Tapley was born on 7 May 1909 at Dunedin, New Zealand, the son of Harold Livingstone Tapley, later mayor of Dunedin and MP for Dunedin North, and Jean Brodie Tapley (née Burt). He was educated at Christ's College, Christchurch from 1918 to 1926, and took part in the first of Richard Byrd's expeditions to Antarctica before moving to the United Kingdom and joining the Royal Air Force. In January 1942 Tapley returned to Britain on the Brimanger to help the war after enlisting in the Royal Canadian Air Force. He found employment as a flight instructor due to his past experience in the Royal Air Force and was later transferred to Britain as a flight controller. During his service he was forced to parachute from a crashing aircraft and so was awarded membership of the Caterpillar Club.

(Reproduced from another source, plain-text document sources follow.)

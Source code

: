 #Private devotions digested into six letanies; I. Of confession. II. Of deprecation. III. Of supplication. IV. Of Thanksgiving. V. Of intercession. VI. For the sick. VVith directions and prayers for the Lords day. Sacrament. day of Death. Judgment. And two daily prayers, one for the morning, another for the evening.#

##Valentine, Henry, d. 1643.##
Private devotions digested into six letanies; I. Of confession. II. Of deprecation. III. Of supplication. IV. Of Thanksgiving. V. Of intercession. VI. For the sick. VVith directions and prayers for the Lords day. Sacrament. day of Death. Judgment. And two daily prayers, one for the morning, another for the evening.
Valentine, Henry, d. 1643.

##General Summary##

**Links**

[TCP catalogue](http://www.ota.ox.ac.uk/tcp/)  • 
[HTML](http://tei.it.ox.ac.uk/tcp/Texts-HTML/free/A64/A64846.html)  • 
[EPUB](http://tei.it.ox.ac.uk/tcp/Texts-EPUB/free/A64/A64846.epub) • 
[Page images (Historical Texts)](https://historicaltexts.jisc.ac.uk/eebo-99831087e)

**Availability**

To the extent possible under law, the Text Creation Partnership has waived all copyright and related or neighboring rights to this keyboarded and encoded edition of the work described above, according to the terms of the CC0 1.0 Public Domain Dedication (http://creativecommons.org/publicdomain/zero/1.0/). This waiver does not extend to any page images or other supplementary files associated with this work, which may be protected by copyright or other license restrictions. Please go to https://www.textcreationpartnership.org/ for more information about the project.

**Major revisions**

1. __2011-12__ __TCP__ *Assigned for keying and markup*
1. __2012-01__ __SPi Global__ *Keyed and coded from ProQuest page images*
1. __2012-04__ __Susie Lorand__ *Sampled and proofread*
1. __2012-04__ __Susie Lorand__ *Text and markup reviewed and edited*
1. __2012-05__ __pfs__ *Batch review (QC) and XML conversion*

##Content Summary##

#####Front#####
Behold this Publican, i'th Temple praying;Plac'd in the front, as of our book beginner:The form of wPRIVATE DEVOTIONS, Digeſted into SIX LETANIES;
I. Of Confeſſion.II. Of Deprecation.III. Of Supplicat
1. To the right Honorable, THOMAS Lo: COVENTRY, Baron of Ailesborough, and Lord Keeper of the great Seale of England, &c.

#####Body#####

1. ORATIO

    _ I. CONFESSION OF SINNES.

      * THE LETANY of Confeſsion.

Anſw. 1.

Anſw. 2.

After demobilisation in 1945, Tapley married Patricia (Patsy) Hambro Lyon, whom he had met during the war, and returned to his native New Zealand for the first time since 1933. He soon tired of life in New Zealand and returned to Hollywood to re-establish his film career. Legendary American film director and Academy Award-winning film producer Cecil B. DeMille personally gave him a role in his new film, Samson and Delilah, which Tapley accepted, playing the part of a prince. Shortly after finishing Samson and Delilah, Tapley and Patsy, finding that Hollywood had changed for the worse, returned to Britain. Due to Tapley's upper class accent he had no difficulty finding work in the film industry; it was also the boom period of British war films in the '50s and '60s and he landed the role of a lifetime, the revered war epic The Dam Busters film of 1955 where alongside Michael Redgrave he played William Glanville who helped to develop the famous bouncing bomb. From 1954 to 1958, he appeared as a police inspector named Parker, working with his good friend Donald Gray, in the detective television series The Vise (later known as Saber of London). He was subsequently typecast and would play a police officer in many of his later films. His acting career ended in 1983, at the age of 74, and he retired to Coates, Gloucestershire with his wife, Patsy.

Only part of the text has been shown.